Quelle: Michael Thomas

Der Bunker unterm Klagesmarkt war in den vergangenen Monaten mehrfach in den Schlagzeilen, weil für den darüberliegenden Platz neue Gestaltungskonzepte diskutiert werden. Im Zuge des City-2020-Planungswettbewerbs hatten sich Ideen für eine Bebauung des Parkplatzes im Ostteil des Klagesmarkts konkretisiert. Der stillgelegte Großbunker stellt ein düsteres Zeugnis der Kriegsgeschichte dar.

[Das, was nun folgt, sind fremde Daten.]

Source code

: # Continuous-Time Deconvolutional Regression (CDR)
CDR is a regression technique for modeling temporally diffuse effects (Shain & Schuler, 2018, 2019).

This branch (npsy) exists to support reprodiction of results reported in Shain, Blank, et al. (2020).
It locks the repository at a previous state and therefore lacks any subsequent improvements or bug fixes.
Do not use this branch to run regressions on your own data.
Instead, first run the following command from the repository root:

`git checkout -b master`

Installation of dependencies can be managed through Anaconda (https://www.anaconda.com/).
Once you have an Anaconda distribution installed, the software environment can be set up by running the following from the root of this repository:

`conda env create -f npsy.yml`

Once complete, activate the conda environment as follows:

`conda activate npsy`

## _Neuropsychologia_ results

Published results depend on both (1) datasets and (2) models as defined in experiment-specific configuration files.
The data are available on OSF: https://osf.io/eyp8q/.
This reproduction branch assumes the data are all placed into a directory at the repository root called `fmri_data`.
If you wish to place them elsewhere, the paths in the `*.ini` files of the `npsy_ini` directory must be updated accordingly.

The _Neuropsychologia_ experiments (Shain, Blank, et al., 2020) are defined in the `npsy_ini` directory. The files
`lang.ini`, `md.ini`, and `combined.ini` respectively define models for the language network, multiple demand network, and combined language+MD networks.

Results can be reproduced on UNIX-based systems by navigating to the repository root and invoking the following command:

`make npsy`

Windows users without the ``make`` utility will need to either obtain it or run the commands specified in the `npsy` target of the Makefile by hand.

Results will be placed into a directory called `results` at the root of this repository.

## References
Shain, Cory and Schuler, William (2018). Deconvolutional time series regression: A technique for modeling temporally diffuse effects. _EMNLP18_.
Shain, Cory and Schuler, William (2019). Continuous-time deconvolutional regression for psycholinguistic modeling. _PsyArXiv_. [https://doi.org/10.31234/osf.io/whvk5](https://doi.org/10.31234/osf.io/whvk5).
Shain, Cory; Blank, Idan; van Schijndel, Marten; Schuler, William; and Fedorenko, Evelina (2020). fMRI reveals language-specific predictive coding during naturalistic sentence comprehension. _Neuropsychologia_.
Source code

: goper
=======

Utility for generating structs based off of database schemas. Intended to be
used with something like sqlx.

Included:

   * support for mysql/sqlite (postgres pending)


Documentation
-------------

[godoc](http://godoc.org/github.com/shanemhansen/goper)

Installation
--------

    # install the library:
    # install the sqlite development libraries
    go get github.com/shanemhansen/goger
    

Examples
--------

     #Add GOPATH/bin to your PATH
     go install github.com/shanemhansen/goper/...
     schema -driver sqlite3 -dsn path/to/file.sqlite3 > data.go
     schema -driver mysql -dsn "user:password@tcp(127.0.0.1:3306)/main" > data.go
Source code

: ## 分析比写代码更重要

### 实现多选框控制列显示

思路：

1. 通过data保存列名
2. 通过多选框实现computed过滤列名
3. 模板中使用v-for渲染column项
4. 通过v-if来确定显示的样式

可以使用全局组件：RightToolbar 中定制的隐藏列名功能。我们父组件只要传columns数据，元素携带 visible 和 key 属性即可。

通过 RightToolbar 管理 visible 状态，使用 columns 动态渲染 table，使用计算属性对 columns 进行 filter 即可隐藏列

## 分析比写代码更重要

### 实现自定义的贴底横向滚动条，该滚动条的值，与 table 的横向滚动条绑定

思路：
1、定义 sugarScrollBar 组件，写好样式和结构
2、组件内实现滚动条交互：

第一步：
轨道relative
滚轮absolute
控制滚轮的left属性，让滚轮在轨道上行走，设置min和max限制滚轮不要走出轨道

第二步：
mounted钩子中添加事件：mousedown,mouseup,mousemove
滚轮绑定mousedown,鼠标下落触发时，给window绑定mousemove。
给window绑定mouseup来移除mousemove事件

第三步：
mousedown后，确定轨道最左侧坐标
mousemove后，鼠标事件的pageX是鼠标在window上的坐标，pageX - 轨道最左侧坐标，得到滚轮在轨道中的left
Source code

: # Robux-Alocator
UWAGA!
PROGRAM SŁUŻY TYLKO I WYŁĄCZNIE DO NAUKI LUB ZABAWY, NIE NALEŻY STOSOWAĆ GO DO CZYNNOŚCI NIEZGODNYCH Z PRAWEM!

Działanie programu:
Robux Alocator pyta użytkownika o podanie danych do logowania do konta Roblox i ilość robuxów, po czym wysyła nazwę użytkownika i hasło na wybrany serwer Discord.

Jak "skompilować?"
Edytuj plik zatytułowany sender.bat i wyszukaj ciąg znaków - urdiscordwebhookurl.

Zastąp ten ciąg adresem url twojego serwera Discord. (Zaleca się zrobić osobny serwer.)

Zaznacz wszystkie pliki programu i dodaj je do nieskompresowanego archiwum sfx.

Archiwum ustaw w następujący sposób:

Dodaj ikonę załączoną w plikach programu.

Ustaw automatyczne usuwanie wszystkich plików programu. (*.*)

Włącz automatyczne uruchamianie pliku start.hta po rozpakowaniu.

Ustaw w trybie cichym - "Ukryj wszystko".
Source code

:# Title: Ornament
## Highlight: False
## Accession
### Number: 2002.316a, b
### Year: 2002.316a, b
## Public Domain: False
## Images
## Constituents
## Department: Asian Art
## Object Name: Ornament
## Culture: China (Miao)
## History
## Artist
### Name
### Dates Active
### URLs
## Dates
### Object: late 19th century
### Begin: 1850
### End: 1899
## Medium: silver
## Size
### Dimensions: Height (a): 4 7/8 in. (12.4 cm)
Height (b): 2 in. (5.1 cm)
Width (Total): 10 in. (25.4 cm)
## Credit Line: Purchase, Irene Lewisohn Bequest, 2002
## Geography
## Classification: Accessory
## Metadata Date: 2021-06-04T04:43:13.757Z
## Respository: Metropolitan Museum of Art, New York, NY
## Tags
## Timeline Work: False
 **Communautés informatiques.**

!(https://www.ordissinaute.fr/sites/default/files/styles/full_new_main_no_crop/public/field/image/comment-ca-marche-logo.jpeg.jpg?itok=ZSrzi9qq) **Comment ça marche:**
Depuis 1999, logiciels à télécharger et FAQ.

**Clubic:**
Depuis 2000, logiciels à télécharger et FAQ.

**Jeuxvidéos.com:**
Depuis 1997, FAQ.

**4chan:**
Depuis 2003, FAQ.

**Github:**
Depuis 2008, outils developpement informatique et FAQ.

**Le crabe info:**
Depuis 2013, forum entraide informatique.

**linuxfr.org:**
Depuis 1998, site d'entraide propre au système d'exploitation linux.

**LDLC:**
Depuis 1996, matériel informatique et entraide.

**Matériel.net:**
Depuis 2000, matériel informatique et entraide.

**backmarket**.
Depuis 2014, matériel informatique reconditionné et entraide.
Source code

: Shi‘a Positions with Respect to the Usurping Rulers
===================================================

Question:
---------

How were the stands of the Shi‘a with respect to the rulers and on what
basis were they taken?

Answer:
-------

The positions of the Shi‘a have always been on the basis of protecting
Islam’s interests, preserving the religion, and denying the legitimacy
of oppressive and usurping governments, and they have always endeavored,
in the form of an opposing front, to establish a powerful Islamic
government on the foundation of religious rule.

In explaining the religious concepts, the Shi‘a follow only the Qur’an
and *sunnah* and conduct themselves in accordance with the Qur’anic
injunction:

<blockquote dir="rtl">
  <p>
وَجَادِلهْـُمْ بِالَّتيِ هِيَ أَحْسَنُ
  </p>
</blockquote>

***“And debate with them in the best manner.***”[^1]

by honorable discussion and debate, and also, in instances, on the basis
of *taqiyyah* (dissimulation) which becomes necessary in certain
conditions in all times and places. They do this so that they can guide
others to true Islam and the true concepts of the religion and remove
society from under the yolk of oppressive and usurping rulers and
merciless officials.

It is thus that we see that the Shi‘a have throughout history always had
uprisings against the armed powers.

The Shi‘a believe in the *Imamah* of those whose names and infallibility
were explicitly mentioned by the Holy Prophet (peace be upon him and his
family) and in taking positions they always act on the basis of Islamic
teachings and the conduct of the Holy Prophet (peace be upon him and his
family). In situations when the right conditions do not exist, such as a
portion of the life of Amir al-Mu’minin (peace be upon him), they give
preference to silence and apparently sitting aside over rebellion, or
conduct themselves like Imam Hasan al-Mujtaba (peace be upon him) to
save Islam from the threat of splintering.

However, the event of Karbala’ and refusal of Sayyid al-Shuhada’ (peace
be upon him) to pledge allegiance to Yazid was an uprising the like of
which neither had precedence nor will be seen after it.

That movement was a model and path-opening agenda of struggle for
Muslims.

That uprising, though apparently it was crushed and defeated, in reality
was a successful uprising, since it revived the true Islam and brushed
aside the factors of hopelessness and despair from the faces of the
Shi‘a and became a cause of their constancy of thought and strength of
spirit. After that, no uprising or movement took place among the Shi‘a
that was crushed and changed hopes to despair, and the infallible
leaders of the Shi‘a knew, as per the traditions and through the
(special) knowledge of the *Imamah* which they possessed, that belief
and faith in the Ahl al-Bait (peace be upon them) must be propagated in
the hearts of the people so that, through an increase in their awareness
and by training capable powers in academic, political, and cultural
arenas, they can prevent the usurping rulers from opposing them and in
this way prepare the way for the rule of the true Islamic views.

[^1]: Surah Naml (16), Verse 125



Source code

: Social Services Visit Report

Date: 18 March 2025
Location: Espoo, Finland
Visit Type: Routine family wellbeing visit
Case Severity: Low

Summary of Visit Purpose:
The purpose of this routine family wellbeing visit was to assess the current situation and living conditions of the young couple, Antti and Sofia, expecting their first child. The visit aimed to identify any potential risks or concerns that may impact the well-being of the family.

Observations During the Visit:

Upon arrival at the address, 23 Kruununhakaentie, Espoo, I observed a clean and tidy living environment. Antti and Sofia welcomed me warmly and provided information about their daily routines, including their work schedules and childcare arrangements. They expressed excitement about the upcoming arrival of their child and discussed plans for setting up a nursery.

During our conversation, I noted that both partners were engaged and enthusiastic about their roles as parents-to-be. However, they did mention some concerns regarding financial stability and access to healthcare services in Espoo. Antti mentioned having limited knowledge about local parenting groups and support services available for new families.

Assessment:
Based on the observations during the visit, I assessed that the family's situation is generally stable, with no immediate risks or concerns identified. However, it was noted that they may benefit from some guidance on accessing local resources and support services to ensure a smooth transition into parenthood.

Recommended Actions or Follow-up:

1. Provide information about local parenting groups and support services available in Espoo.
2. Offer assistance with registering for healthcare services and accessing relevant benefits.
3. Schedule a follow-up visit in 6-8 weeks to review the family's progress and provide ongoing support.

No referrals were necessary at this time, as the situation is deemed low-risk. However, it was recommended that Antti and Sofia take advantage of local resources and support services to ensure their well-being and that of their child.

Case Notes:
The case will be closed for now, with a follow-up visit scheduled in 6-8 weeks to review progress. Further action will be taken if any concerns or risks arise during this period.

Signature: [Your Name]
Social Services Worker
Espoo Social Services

Die ersten beiden Bunkerverkäufe sind schon so gut wie abgeschlossen: Der Bund ist bei seinen Bemühungen, die Hochbunker Lönsstraße (Zooviertel) und Lister Kirchweg zu verkaufen, offenbar schon weit gekommen. Die Kaufverträge seien aufgesetzt, hieß es gestern in der Bundesanstalt für Immobilienaufgaben, jetzt gehe es nur noch um Details.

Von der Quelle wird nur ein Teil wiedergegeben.